___ RAW DATA ___

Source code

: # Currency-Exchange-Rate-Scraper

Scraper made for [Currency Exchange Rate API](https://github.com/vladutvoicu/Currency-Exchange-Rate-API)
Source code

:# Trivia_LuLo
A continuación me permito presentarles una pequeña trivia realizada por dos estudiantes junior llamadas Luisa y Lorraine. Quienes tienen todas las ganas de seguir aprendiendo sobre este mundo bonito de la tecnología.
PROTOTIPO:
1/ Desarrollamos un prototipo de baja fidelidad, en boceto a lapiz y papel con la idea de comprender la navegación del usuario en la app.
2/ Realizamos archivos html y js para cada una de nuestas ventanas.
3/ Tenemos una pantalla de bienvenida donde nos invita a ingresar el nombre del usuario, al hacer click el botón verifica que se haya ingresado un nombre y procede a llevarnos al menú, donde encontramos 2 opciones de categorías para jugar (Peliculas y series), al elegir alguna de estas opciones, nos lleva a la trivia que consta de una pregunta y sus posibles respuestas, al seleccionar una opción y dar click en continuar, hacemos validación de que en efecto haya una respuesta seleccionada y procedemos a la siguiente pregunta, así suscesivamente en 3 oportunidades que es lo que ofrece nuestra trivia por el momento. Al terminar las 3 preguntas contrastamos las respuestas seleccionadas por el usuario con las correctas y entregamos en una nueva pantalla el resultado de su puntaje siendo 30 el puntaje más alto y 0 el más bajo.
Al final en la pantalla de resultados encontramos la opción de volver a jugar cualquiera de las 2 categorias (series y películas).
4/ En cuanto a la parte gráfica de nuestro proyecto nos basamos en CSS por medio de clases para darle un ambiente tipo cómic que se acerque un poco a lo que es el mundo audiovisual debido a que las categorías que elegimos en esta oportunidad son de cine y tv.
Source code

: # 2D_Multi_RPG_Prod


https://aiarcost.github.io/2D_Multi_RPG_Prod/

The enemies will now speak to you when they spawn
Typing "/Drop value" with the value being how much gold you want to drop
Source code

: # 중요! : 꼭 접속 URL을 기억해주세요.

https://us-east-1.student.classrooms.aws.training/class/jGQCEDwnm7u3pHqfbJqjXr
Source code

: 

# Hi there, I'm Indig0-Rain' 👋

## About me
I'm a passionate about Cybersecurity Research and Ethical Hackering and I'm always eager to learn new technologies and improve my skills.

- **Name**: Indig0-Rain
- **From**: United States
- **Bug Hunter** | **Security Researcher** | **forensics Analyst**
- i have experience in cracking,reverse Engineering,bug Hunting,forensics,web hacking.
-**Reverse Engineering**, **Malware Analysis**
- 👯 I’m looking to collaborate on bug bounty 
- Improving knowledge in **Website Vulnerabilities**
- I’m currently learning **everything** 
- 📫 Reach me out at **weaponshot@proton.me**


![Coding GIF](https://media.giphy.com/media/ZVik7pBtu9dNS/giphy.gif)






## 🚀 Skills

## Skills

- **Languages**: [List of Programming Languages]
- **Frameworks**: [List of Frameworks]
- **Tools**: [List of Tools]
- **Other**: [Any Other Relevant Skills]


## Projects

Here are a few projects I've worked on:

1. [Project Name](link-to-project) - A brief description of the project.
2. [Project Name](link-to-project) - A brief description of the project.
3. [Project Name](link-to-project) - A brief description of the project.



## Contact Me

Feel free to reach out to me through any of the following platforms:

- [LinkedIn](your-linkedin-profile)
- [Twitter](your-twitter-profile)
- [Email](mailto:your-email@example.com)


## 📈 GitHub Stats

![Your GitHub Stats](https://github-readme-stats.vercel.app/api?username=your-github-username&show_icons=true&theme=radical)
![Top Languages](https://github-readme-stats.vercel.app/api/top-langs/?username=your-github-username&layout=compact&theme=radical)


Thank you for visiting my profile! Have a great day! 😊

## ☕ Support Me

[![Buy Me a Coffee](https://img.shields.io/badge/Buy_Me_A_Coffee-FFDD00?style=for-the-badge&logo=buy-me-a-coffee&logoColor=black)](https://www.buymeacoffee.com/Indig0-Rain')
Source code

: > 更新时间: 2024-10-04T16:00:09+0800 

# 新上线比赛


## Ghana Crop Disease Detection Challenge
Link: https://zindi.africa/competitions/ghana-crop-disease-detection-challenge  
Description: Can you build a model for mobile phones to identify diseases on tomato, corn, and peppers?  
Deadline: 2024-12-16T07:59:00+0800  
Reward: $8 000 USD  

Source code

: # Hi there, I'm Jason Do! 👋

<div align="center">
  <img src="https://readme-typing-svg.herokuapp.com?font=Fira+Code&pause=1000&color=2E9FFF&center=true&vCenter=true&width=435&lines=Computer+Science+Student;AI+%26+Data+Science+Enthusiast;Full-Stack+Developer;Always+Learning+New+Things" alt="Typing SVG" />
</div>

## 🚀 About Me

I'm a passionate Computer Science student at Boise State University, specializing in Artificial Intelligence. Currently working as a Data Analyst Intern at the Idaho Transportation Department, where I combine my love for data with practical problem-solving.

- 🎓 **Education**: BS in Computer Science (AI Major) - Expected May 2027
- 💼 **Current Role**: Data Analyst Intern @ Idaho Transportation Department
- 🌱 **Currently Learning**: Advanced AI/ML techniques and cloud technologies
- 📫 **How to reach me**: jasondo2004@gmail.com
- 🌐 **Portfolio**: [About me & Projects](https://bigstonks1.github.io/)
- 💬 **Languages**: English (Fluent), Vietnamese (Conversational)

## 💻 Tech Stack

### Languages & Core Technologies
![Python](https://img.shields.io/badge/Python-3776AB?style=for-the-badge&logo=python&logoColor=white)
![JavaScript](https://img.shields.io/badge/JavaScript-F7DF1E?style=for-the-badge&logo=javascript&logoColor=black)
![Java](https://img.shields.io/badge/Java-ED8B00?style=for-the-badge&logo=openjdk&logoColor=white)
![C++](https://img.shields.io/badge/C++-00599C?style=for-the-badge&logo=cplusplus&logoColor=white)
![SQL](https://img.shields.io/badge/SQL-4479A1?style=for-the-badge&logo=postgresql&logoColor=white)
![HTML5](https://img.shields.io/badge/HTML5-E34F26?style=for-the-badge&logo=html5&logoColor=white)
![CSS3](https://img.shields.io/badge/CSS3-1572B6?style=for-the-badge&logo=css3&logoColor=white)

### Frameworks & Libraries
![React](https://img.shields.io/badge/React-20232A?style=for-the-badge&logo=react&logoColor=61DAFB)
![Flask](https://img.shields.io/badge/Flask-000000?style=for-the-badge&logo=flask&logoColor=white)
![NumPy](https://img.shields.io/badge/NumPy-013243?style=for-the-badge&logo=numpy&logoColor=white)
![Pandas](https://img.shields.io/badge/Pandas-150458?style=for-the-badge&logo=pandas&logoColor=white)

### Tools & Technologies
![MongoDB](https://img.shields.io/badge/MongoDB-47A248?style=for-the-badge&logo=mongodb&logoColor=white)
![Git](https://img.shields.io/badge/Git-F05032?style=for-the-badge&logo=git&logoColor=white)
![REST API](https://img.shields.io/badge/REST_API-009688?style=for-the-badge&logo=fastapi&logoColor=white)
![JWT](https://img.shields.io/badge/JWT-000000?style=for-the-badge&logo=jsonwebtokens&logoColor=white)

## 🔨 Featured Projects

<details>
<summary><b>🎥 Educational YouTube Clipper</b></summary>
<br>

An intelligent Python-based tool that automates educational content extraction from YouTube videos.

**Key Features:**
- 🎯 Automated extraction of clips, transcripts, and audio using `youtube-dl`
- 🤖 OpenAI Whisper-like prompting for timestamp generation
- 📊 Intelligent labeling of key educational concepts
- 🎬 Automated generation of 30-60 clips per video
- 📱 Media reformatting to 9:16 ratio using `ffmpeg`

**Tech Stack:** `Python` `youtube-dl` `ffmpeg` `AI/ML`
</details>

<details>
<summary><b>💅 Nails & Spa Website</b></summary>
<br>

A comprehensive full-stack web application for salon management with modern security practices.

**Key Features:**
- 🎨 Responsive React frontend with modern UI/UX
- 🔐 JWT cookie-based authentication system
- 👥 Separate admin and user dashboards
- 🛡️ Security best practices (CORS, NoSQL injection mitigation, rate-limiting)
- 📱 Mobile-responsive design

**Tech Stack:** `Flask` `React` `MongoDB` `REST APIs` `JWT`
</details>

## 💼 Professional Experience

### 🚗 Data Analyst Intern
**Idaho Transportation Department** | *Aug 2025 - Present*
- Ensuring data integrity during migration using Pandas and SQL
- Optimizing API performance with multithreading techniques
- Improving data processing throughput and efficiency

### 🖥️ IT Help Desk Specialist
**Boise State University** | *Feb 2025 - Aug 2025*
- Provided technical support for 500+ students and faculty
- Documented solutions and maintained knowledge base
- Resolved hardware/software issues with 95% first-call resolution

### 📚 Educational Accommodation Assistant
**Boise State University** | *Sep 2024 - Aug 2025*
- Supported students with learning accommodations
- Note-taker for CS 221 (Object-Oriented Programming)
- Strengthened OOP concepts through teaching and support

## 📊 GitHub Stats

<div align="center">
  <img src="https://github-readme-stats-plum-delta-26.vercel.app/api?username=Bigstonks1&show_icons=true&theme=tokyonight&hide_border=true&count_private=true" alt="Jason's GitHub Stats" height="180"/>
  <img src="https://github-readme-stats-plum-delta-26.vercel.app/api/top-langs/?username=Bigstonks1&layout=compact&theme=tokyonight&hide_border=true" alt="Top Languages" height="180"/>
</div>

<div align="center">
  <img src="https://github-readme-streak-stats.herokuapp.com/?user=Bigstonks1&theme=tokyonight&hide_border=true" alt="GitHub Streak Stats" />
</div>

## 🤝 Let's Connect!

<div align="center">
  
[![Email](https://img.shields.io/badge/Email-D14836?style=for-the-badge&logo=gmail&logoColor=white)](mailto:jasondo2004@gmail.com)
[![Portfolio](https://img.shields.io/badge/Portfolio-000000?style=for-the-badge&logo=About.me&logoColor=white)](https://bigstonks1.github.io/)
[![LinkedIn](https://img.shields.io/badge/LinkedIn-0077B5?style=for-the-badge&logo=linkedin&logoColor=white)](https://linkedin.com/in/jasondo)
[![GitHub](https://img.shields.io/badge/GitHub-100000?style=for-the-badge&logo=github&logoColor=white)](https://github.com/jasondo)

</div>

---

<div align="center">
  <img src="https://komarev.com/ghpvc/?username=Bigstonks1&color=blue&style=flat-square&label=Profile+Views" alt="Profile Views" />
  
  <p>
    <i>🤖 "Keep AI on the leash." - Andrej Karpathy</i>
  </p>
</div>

___

Give only the count of lines in the data that include the string "brief".

## RESULT
3